The Lakeland Society for Truth and Reconciliation held a Week of Commemoration with blanket and ribbon skirt workshops, a tour of the former Blue Quills residential school near St. Paul, and teaching and cultural activities in Bonnyville on the weekend.
In Cold Lake, 4 Wing Military Family Resource Centre invited Cold Lake First Nations Chief Kelsey Jacko and other speakers to share local history as told from the Indigenous perspective. This was followed by a dance performance and demonstration from Kehewin Native Dance Theatre, and a display of Susie O’Connor’s “Red Series” photographs.
The Mannawannis Friendship Centre in St. Paul held special ceremonies and activities, as did St.
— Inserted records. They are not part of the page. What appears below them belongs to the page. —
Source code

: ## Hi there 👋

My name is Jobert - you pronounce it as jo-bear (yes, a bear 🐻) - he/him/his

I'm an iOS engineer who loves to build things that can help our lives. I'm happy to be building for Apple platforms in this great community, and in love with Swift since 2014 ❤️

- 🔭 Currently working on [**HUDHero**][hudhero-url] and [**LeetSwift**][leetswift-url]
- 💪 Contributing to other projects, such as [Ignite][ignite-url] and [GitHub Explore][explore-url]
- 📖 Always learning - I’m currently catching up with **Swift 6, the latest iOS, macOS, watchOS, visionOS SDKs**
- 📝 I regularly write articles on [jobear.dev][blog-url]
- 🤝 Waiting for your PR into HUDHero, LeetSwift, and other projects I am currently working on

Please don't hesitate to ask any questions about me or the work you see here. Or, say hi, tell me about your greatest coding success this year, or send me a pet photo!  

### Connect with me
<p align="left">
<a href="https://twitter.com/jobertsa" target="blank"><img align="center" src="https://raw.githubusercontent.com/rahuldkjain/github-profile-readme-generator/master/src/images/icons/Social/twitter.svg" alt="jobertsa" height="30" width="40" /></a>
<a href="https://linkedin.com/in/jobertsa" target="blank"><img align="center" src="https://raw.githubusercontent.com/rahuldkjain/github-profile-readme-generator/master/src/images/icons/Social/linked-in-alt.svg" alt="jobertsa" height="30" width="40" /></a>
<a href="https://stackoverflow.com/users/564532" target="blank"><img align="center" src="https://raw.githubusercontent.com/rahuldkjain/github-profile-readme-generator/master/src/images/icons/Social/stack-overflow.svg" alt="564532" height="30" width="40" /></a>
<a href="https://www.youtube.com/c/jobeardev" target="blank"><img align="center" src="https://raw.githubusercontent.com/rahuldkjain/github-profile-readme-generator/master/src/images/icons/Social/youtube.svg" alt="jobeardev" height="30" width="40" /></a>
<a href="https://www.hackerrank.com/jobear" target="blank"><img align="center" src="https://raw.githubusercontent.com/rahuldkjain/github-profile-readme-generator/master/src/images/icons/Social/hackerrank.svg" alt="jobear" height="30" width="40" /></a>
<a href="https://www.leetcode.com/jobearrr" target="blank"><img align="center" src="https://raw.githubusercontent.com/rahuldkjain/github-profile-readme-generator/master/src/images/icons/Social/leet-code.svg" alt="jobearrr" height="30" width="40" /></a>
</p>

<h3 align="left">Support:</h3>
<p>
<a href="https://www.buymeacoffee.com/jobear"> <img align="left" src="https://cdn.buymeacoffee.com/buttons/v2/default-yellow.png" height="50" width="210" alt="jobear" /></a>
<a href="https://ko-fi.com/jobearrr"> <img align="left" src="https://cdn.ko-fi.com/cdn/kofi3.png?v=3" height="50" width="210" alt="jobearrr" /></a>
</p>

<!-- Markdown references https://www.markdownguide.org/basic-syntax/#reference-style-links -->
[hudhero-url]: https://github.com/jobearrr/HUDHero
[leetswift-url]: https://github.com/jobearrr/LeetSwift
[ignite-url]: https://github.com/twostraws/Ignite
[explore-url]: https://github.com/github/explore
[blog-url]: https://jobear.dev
Paul Family and Community Support Services.
Cold Lake Museums opened for the day on Saturday and hosted a talk by Lynda Minoose in its Indigenous Gallery.
Students in the Lakeland joined others across the country in wearing orange on Thursday to mark the day and to recognize the spirit of reconciliation between Indigenous and non-Indigenous peoples in Canada, in particular over the issue of Indian Residential Schools.
There were many other activities throughout the region.
“Orange Shirt Day” began as an unofficial observance in 2013, inspired by the story of Phyllis Jack Webstad. As a six-year-old on her first day at St. Joseph Mission residential school in Williams Lake, BC, Webstad’s own clothes—including the orange shirt her grandmother had made for her—were confiscated from her and never returned.
The federal government proclaimed the first official National Day for Truth and Reconciliation in 2021.